In January 2012, Eleanor Bucad was approached with an intriguing proposition: the chance to help people improve their lives with just one peso a day. That’s what Tzu Chi Foundation donation volunteer Naresa Gelarzo told her as she was collecting pledges from donors in her community of Gulod Malaya, San Mateo, Rizal.


Truth be told, Bucad could use some help herself. The 63-year-old homemaker is married to a Person with Disability, a man afflicted with polio in his youth. This condition leaves him with limited work options to support his wife and their six children.


Still, Bucad was not only encouraged to give a peso daily, she eventually became a donation volunteer too. Starting with 45 donors, she now has over 200 from the communities of Guitnang Bayan 2, Lambak, Old Cockpit, and Riza Subdivision. “I didn’t have to think twice,” she says. “The desire to help is really in my heart.”


According to this donation volunteer, one of six in San Mateo, Rizal, it takes four days to collect donations from each and every one of her donors. The next two days are spent counting the pledges before the amount is remitted to Tzu Chi Foundation volunteer Woon Ng on the last Saturday of the month. 

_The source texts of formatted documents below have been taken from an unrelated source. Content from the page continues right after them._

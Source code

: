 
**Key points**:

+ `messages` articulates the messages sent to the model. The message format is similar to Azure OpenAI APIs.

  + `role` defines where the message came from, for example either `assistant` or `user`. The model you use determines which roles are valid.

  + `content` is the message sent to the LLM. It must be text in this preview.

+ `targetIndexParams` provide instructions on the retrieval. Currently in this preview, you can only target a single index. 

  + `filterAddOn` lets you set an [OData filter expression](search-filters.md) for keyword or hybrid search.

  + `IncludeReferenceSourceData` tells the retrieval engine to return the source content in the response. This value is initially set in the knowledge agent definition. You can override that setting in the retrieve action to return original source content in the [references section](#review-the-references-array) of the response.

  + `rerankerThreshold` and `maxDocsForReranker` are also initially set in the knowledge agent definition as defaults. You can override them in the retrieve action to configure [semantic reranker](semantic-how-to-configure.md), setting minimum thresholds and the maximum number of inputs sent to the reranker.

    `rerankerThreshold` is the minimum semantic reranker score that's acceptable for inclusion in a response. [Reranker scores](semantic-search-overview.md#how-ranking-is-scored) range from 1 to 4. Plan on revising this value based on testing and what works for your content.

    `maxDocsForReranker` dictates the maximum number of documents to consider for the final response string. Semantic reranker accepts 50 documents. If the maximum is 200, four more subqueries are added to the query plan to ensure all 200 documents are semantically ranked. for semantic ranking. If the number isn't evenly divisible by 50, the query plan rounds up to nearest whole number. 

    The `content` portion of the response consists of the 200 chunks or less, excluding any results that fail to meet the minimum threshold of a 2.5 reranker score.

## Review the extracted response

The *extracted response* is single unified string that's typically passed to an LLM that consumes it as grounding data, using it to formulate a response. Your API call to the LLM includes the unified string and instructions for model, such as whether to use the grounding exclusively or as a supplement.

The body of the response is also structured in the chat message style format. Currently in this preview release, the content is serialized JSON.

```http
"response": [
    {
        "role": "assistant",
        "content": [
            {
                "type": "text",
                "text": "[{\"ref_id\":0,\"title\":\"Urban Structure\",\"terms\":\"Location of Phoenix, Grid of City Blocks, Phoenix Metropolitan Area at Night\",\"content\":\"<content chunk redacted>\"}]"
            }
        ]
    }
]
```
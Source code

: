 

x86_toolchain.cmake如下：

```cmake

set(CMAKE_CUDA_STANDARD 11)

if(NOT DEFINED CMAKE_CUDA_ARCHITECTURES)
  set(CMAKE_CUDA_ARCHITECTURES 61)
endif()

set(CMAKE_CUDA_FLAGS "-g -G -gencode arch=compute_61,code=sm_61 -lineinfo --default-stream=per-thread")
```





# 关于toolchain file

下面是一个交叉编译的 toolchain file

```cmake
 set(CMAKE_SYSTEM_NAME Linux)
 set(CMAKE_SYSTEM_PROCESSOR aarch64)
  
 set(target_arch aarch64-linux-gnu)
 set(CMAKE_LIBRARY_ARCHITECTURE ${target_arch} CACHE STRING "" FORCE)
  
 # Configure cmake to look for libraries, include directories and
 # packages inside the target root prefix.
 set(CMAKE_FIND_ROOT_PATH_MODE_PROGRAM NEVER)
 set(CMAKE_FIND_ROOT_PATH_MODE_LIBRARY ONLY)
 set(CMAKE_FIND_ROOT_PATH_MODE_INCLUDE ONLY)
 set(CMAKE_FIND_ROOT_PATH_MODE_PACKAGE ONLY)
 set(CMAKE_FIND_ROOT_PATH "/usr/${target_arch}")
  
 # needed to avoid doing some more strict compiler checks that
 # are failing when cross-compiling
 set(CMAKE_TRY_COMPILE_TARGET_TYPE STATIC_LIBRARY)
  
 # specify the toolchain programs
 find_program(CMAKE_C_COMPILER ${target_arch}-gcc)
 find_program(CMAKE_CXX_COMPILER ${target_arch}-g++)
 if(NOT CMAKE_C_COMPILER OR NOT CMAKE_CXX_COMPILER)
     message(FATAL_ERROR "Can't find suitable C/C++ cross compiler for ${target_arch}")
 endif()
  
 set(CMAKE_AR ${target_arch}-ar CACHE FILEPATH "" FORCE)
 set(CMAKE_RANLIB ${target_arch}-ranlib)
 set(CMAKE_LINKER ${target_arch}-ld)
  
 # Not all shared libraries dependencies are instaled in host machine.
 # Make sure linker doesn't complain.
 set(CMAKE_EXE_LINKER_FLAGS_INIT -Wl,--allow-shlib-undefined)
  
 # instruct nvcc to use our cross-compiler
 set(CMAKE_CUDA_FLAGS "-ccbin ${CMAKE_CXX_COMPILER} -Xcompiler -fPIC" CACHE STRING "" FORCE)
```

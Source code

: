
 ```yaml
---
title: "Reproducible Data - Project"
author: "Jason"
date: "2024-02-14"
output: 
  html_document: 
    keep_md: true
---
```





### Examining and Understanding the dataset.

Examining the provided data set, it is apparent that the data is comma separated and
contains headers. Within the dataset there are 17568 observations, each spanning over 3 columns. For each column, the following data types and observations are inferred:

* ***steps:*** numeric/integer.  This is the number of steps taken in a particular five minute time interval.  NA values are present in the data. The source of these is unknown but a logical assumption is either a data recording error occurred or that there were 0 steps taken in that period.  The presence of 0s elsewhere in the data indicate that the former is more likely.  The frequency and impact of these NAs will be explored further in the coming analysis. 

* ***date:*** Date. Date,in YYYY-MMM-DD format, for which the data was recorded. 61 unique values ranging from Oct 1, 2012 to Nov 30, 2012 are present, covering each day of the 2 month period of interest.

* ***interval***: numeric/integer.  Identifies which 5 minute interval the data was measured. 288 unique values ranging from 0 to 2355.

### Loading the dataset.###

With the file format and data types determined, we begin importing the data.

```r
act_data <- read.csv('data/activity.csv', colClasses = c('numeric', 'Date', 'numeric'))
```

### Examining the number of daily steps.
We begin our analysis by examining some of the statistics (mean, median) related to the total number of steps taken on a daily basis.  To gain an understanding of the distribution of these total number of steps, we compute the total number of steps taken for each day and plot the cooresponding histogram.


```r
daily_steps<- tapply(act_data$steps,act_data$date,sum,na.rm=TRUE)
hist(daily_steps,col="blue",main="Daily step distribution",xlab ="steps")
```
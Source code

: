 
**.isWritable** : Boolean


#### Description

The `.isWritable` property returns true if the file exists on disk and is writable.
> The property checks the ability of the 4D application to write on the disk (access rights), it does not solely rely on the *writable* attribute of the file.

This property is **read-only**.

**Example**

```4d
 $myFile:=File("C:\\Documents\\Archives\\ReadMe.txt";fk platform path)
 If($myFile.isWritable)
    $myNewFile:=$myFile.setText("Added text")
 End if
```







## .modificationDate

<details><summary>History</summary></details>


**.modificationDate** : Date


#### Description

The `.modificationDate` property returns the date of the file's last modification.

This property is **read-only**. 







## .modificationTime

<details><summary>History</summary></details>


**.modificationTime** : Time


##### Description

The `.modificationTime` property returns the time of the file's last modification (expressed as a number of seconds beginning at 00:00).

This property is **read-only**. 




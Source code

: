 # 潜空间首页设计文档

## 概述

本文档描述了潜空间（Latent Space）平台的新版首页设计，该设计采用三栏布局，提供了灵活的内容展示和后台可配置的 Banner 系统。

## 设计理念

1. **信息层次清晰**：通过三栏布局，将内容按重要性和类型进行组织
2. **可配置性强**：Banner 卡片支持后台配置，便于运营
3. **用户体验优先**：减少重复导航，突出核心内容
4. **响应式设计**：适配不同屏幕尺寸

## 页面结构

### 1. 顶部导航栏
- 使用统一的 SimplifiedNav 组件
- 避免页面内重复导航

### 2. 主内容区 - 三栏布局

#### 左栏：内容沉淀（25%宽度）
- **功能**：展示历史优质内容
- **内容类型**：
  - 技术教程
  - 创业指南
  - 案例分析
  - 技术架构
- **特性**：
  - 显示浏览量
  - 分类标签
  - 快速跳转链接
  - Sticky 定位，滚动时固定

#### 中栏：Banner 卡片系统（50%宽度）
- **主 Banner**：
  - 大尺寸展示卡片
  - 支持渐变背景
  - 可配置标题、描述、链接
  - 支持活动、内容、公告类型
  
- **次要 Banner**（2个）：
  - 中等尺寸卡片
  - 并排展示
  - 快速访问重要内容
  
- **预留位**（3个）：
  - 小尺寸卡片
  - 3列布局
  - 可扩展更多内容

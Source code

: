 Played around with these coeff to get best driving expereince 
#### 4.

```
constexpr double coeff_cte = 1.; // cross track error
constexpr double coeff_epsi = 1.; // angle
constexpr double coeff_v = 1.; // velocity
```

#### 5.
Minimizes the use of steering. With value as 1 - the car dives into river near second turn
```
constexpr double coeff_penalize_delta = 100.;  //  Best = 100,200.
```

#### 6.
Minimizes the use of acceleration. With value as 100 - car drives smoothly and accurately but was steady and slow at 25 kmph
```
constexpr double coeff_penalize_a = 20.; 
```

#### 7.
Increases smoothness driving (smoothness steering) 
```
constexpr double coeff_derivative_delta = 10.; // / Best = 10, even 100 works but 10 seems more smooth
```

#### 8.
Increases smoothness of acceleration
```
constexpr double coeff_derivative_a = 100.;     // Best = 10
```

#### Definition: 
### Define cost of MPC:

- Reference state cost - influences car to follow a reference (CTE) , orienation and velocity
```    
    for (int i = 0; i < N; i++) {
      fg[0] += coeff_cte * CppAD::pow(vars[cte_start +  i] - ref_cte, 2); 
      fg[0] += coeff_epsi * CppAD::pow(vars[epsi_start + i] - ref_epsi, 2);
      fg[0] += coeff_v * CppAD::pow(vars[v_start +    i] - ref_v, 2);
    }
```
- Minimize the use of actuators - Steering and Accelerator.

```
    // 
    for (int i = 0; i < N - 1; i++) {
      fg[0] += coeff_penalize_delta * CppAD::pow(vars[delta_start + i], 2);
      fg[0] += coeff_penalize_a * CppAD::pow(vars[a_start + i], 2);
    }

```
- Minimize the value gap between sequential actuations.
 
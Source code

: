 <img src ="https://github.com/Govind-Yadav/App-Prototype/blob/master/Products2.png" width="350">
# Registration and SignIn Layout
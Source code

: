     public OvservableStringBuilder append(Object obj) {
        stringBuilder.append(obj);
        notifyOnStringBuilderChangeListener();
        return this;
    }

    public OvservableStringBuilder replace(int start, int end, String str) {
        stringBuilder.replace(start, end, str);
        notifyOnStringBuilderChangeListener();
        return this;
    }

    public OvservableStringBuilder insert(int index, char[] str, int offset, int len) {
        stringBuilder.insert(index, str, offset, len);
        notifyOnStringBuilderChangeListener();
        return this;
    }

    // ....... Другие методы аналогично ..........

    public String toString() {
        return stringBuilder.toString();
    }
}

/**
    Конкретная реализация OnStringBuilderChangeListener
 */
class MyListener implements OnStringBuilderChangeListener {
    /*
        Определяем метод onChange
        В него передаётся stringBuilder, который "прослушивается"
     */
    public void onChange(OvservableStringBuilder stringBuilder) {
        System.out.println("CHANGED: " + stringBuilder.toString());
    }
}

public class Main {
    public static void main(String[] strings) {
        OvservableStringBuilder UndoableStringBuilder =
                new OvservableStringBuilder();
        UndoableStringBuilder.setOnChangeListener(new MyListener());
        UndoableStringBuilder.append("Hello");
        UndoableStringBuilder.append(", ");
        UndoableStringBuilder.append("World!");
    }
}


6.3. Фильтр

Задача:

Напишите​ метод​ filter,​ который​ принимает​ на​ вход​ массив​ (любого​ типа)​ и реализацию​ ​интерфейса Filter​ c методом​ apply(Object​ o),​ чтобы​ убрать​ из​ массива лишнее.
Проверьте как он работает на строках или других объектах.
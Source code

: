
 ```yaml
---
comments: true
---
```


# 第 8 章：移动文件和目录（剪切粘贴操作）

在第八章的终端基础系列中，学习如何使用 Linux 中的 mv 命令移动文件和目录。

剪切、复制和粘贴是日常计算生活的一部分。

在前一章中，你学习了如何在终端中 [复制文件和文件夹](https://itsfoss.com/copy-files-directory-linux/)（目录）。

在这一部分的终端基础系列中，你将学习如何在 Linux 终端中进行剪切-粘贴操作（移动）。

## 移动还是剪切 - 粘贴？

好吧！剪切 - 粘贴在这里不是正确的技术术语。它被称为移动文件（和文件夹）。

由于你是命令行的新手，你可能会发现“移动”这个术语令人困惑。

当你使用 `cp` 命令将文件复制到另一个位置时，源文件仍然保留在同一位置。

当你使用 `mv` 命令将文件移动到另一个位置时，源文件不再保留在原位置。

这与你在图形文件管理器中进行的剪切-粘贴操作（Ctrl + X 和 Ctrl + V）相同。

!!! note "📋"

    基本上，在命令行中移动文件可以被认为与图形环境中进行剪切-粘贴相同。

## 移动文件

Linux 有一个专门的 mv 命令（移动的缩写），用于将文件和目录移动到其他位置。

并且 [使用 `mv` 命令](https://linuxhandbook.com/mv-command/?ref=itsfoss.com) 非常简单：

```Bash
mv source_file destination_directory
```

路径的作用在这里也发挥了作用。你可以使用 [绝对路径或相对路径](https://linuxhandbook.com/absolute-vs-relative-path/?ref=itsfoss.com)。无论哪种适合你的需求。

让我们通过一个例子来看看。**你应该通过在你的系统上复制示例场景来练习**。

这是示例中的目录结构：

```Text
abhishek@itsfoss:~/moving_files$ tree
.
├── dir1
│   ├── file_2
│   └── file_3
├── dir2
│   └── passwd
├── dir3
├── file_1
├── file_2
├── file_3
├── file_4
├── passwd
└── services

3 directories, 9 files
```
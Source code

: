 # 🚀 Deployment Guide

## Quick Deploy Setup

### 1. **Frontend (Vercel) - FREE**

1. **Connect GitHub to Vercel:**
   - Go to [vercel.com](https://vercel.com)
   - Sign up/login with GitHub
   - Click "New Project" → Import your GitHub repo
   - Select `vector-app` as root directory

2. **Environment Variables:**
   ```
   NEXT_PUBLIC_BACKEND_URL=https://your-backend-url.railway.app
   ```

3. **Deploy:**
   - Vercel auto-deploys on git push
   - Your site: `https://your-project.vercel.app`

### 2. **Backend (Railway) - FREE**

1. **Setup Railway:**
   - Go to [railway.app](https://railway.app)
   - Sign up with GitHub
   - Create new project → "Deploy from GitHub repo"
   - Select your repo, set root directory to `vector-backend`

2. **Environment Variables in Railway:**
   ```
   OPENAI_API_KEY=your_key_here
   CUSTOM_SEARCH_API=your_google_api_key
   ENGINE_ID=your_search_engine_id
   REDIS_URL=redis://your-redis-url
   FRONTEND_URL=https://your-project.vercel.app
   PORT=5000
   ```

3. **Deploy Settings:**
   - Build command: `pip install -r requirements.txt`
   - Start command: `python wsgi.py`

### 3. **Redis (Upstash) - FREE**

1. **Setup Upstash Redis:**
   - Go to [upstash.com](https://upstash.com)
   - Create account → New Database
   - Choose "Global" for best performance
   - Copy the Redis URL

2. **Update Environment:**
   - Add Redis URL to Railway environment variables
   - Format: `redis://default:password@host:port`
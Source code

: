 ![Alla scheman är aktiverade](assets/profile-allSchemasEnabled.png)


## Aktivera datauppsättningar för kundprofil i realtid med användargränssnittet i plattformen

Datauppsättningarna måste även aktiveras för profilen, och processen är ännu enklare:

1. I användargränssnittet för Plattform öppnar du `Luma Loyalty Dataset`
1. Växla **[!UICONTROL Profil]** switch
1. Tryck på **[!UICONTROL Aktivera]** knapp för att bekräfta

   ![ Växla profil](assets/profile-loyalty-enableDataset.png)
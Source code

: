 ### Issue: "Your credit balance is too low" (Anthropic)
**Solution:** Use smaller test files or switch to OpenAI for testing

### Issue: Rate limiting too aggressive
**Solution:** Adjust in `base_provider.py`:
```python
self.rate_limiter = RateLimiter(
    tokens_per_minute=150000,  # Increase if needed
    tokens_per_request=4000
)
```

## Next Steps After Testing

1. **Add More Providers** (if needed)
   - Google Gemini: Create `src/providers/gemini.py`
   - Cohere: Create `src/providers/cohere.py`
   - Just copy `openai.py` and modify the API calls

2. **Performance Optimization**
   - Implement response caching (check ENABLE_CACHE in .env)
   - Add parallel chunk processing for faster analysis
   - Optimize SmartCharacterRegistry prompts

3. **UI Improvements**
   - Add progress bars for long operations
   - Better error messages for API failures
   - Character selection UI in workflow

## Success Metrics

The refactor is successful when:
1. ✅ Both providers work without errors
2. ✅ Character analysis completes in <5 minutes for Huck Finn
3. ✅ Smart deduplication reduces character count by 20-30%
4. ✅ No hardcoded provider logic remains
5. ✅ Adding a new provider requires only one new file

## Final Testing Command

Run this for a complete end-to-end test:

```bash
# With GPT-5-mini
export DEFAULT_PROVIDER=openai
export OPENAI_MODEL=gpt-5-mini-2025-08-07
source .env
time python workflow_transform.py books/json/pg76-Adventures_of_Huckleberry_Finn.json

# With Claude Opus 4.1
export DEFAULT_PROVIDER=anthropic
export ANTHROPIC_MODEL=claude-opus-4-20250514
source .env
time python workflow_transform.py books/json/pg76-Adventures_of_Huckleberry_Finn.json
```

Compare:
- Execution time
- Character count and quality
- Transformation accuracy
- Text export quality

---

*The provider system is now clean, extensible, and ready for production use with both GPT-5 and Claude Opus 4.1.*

To skeptics who question her motives for collecting, Bucad simply tells them it’s for those who were victims of disasters. It’s explanation enough for people who have been beneficiaries of Tzu Chi Foundation’s unceasing generosity and assistance countless times over. Although Bucad and her family were spared from the fury of Typhoon Ulysses in November 2020, most of San Mateo was not, and like neighboring Marikina City, it too was submerged in muddy floodwaters that reached the roofs of many homes.


Just like Ulysses and the typhoons before it, volunteers from the Tzu Chi Foundation were on the scene to help despondent residents put their lives back in order through massive cleanup drives and “Cash for Work” programs.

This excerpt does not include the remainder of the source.